**Stored data entries**
..........

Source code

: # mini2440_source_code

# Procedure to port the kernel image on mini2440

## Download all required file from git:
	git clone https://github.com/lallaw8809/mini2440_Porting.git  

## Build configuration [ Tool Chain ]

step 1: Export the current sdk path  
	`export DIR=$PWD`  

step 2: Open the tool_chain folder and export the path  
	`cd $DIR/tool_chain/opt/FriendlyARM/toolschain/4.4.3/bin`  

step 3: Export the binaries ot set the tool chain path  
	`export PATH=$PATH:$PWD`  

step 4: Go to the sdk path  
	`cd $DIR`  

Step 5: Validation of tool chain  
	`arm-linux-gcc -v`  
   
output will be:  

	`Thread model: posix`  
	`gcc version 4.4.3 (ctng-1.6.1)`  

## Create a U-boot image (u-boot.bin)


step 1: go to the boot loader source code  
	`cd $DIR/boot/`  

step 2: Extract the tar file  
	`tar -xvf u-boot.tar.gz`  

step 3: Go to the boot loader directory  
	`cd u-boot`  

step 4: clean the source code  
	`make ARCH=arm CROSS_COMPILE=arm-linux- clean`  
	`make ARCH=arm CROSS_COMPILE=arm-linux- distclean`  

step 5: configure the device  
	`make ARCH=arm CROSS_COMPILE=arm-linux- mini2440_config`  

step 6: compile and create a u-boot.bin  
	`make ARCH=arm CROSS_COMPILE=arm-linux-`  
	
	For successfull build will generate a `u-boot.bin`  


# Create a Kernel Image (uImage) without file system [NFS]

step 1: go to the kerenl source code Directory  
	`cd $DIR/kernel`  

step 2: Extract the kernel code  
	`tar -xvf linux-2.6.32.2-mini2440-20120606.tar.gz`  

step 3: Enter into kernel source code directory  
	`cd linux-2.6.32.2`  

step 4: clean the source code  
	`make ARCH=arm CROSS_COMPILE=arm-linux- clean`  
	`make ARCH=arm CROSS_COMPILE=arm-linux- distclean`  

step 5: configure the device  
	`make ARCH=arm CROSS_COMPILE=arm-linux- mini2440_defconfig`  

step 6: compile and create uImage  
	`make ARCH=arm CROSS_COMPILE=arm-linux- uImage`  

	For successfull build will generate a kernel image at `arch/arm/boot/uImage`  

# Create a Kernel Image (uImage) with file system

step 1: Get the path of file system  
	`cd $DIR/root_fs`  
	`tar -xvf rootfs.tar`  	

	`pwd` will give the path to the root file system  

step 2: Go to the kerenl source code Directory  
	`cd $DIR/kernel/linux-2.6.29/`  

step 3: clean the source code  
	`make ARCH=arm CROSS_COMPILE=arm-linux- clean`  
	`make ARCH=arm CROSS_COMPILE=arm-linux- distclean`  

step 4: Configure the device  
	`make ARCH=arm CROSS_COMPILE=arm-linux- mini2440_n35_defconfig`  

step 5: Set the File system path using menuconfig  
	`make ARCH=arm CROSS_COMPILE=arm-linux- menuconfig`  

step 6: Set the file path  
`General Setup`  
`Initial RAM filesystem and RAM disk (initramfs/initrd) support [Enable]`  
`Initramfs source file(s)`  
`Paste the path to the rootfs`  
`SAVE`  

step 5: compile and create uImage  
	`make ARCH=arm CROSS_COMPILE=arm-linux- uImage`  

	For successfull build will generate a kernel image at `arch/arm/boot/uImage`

..........

**Work to complete**
Tally up the lines in the records that contain the word "boot" and give only the total.

**Problem solution**
10